00:39 Uhr – USA setzen auf neues Anti-Drohnen-System

Die USA wollen ein amerikanisches Anti-Drohnen-System im Nahen Osten einsetzen, das sich in der Ukraine bei der Abwehr russischer Drohnen als wirksam erwiesen hat. Das als Merops bekannte System solle bald in die Region gebracht werden, um die Verteidigung gegen iranische Drohnen zu stärken, teilten zwei US-Vertreter der Nachrichtenagentur AP am Freitag mit.

Bisher setzen die USA die Luftabwehrsysteme Patriot und THAAD ein, deren Munition jedoch um ein vielfaches teurer ist als iranische Drohnen. Das Waffensystem Merops setzt Abfangdrohnen gegen feindliche Drohnen ein. Es ist klein und kompakt genug, um im hinteren Teil eines mittelgroßen Pickup-Trucks Platz zu finden. Die Nato-Staaten Polen und Rumänien nutzten das System im vergangenen Jahr, nachdem russische Angriffsdrohnen wiederholt in den Nato-Luftraum eingedrungen waren.

Freitag, 6. März

22:22 Uhr – Baku wirft Teheran geplante Terroranschläge vor

Der Geheimdienst der Südkaukasusrepublik Aserbaidschan hat nach eigenen Angaben mehrere iranische Terroranschläge verhindert. Zur Destabilisierung der Lage seien Angriffe auf die Ölpipeline Baku – Tiflis – Ceyhan, die Botschaft Israels in Aserbaidschan, eine Synagoge und einen hohen jüdischen Geistlichen im Land vorbereitet worden, berichtete die staatliche Nachrichtenagentur Azertag unter Berufung auf eine Mitteilung des Geheimdienstes.

Demnach schmuggelten iranische Staatsbürger mehrere Sprengsätze ins Land, darunter auch einen Container mit knapp acht Kilogramm des Militärsprengstoffs C4. Baku macht dafür die iranischen Revolutionsgarden verantwortlich.

20:42 Uhr – Krieg soll laut Weißem Haus vier bis sechs Wochen dauern

Im Konflikt mit dem Iran geht das Weiße Haus von einer Kriegsdauer von vier bis sechs Wochen aus.
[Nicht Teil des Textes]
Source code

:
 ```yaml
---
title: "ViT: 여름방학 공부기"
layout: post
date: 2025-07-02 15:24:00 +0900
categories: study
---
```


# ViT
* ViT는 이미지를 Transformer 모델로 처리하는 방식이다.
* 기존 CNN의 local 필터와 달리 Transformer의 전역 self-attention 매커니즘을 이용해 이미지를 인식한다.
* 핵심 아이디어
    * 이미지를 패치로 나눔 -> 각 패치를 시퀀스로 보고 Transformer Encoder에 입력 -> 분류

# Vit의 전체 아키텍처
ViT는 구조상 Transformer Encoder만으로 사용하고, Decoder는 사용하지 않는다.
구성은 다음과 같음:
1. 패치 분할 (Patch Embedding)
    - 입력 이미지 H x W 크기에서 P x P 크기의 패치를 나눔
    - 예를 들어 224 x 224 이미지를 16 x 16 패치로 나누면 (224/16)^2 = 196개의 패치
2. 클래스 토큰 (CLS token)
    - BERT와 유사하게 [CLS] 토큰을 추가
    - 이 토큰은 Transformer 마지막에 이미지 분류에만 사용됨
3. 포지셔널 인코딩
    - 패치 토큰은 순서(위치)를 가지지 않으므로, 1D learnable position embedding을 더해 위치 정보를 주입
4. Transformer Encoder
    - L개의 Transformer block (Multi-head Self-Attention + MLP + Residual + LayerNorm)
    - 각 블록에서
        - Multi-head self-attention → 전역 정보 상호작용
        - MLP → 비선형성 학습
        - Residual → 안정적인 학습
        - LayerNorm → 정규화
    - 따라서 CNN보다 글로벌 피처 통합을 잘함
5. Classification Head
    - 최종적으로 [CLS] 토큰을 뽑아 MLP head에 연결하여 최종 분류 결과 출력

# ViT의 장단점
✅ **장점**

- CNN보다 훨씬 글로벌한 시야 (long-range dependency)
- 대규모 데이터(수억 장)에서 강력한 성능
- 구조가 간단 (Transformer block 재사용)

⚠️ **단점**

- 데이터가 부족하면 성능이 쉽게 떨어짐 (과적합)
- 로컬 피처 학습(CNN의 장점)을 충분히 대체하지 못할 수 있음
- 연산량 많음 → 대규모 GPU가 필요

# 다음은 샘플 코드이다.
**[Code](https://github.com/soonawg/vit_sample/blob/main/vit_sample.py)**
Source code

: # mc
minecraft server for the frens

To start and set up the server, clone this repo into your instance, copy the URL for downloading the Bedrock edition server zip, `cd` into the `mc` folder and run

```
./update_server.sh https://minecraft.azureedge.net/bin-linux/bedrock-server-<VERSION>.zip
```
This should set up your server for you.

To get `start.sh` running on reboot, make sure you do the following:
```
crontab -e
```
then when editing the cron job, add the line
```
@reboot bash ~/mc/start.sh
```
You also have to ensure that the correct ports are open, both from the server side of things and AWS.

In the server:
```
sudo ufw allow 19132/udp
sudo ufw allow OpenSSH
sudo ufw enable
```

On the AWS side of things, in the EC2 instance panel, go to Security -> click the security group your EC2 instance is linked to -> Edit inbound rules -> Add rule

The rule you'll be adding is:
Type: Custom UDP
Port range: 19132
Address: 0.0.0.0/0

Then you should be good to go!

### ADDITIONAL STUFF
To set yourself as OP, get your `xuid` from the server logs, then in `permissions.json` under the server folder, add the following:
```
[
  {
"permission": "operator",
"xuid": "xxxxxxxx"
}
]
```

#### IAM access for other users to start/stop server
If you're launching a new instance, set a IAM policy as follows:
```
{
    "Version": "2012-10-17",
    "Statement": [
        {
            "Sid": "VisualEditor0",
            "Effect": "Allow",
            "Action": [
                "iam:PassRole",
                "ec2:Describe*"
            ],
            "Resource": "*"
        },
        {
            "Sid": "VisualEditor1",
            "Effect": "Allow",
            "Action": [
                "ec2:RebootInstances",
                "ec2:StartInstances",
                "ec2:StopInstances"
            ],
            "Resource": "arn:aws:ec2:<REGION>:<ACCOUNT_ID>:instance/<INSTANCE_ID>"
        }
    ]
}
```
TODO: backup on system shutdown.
Das sagte die Sprecherin der US-Regierung, Karoline Leavitt, in Washington vor Journalisten. „Und wir sind auf dem besten Weg, diese Ziele zu erreichen.“ In dem seit Samstag laufenden Krieg mit dem Iran änderte die US-Regierung damit zum wiederholten Mal ihre Einschätzung zur Kriegsdauer. Donald Trump hatte am Donnerstag noch erklärt, er habe kein Zeitlimit, nachdem er selbst zuerst von vier bis fünf Wochen gesprochen hatte.

Zu den zentralen Kriegszielen der USA gehören nach früheren Angaben die Zerstörung der iranischen Marine sowie ein Ende der Bedrohung durch Raketen und Atomwaffen. US-Präsident Donald Trump hatte Sonntag gesagt, er gehe von einem etwa vierwöchigen Krieg aus. Der Iran sei ein großes Land. „Es wird vier Wochen dauern – oder weniger.“ Später passte der Präsident seine Einschätzung auf vier bis fünf Wochen an.

19:58 Uhr – Washington kündigt Reaktion auf iranische Angriffe auf Zivilisten an

Die USA kündigen eine Reaktion auf iranische Angriffe auf Zivilisten im gesamten Nahen Osten an. Der Iran habe seit ​den US-amerikanischen und israelischen Angriffen auf die Islamische Republik in der vergangenen Woche zwölf verschiedene Länder attackiert, erklärt Brad Cooper, Chef des US-Zentralkommandos. Dazu gehöre der Abschuss von sieben Angriffsdrohnen auf zivile Wohnviertel in Bahrain am Donnerstagabend. „Das ist inakzeptabel und wird nicht unbeantwortet bleiben“, sagt Cooper.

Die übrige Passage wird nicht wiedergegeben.